The US market for active Exchange-Traded Funds (ETFs) is poised for extraordinary expansion, with assets under management (AUM) projected to surge from US$856 billion in 2024 to US$11 trillion by the end of 2035. This anticipated spike will significantly reshape the competitive landscape for asset managers and asset management firms. Are firms ready to take advantage of the upcoming growth of active ETF AUM?
With a regulatory opportunity to jump on the ETF share class trend likely to open in the coming months, asset managers have an opportune moment to position themselves on the forefront of this evolving market.
A key driver behind the growth of actively managed ETFs is a shift in investor preference away from mutual funds and toward the ETF structure. Between 2021 and 2023, 460 net-new active ETFs were launched, whereas the number of active mutual funds decreased by 260 during the same period. Although passive ETFs garnered most of the net inflows, active ETFs stole the spotlight with their accelerating growth—outpacing their passive counterparts in inflow rates, even as they started from a more modest base.
With the potential approval of active ETF share class launches from existing mutual funds inching closer, the AUM growth trend of active ETFs is expected to accelerate. As investor awareness and access to performance data on active ETFs becomes more widespread, it is likely that demand and investment flows into active ETFs will continue to rise.

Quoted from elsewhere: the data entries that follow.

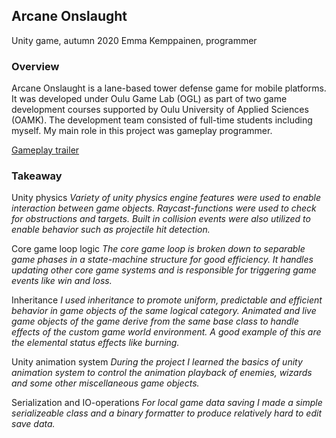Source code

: ## Arcane Onslaught

Unity game, autumn 2020
Emma Kemppainen, programmer

### Overview

Arcane Onslaught is a lane-based tower defense game for mobile platforms. It was developed under Oulu Game Lab (OGL) as part of two game development courses supported by Oulu University of Applied Sciences (OAMK). The development team consisted of full-time students including myself. My main role in this project was gameplay programmer.

[Gameplay trailer](https://www.youtube.com/watch?v=7l2r3sZqLxc)

### Takeaway

Unity physics
_Variety of unity physics engine features were used to enable interaction between game objects. Raycast-functions were used to check for obstructions and targets. Built in collision events were also utilized to enable behavior such as projectile hit detection._

Core game loop logic
_The core game loop is broken down to separable game phases in a state-machine structure for good efficiency. It handles updating other core game systems and is responsible for triggering game events like win and loss._

Inheritance
_I used inheritance to promote uniform, predictable and efficient behavior in game objects of the same logical category. Animated and live game objects of the game derive from the same base class to handle effects of the custom game world environment. A good example of this are the elemental status effects like burning._

Unity animation system
_During the project I learned the basics of unity animation system to control the animation playback of enemies, wizards and some other miscellaneous game objects._

Serialization and IO-operations
_For local game data saving I made a simple serializeable class and a binary formatter to produce relatively hard to edit save data._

While the primary focus is on introducing ETF share classes within mutual funds, many of these insights may also apply—albeit to a lesser extent—to the reverse scenario, where mutual fund share classes are incorporated within ETFs.
In light of these evolving possibilities, many asset managers have been taking a closer look at the regulatory, governance, accounting and reporting, tax, operational, and strategic implications of adapting their existing fund structures to accommodate both ETF and mutual fund share classes.